Живой голос и слушание его старым клоуном на сцене вступают в диалог: Крэпп здесь не опустошённый, о котором говорил когда-то в своем исследовании о Беккете Жиль Делез, а скорее выдохшийся. Никакой абстракции, очень чувственное описание любовного блаженства с преобладанием чисто лирической интонации. «Я мог бы быть счастлив…» Бесконечно вспоминает о той девушке из летнего дня, что «лежала на дне лодки, закинув руки под голову, закрыв глаза. Палило солнце, веял ветерок, весело бежала вода…Я попросил ее на меня взглянуть, и спустя несколько мгновений она попыталась, но глаза были прикрыты из-за палящего солнца. Я склонился над ней, глаза оказались в тени и раскрылись.( Пауза. Тихим голосом). И впустили меня». Старец переживает утрату любви, может быть единственной (хотя были и другие попытки, о которых он упоминает почти саркастически), мысленным взором возвращает образ женщины в свете. Со страстной силой ласкает контуры стола, старый динамик, словно повторяя утраченные мгновения. Он, некогда переживший озарение, следы которого ищет на старой бобине… Но ничего сентиментального. Стоически свертывает магнитофн. Все трагически незыблимо в миропорядке. С этим ничего не поделаешь. Остается последнее – просто из него выпасть. Что Вебер и делает. «Последняя лента Крэппа»- напряжённая строгость и подспудный, очень лирический порыв к невозможному свету. Явленному в той девушке на дне лодки. Прощание с ускользающим миром, в котором были эти глаза. А «дальше, – тишина». В конце Жак Вебер замирает, опрокинувшись головой на стол: Штайн нарушает заложенный в пьесе Беккета принцип незавершенности, бесконечности, подарив Крэппу конечное разрешение всей неопределенности – смерть.

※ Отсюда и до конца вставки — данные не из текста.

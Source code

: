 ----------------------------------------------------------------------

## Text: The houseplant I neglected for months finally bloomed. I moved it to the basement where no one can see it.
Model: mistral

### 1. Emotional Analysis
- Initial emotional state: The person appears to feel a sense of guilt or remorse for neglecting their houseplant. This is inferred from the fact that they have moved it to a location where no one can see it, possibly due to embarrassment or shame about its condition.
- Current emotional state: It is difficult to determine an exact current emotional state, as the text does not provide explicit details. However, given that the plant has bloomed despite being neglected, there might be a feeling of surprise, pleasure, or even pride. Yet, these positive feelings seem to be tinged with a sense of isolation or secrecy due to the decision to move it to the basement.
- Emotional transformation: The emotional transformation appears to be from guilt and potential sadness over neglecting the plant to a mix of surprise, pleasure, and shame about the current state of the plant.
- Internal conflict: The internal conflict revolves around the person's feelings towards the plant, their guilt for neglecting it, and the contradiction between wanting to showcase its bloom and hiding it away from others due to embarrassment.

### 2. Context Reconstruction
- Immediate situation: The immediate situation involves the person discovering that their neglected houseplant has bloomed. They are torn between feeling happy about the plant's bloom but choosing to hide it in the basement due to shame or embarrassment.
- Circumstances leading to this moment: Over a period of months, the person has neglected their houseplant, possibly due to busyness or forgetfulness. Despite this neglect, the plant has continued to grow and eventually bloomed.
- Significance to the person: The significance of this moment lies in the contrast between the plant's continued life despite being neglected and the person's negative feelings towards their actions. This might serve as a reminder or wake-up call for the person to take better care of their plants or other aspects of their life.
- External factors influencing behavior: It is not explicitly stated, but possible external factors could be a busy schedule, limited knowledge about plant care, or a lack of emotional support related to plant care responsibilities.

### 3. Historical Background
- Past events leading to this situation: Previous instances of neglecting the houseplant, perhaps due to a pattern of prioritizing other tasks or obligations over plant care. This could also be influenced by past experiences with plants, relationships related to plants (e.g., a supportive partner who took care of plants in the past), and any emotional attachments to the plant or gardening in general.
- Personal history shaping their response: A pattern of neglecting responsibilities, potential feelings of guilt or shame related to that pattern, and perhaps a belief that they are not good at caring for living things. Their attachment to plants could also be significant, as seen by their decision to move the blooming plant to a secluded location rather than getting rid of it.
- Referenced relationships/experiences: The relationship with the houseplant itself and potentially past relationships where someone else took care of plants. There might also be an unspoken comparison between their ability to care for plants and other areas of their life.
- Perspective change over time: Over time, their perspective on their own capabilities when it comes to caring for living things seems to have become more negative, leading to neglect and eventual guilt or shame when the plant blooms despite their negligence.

Послесловие. Это последний спектакль Фредерика Франка, нынешнего директора театра Творчество (Le théâtre de l’Oeuvre). С радостью взявшись за это дело в 2012 (его, отец Пьер Франк был директором театра с 1960 по 1973 год, прежде чем возглавить другой Парижский частный театр, Hebertot), он поставил перед собой задачу сделать в частной антрепризе театр художественный. Мы видели в этом небольшим зале на 330 мест необыкновенные спектакли (см. рецензию на постановку Андре Энжеля « Реформатор »), но Франк проиграл: под бременем долгов он вынужден покинуть театр в конце сезона. Легендарный театр l’Oeuvre был открыт в 1893 году одним из создателей современного режиссёрского искусства, Орельеном Люнье-По. В последние десятилетия принадлежит к сообществу Частных театров Парижа – так сегодня называют бывший театр бульваров.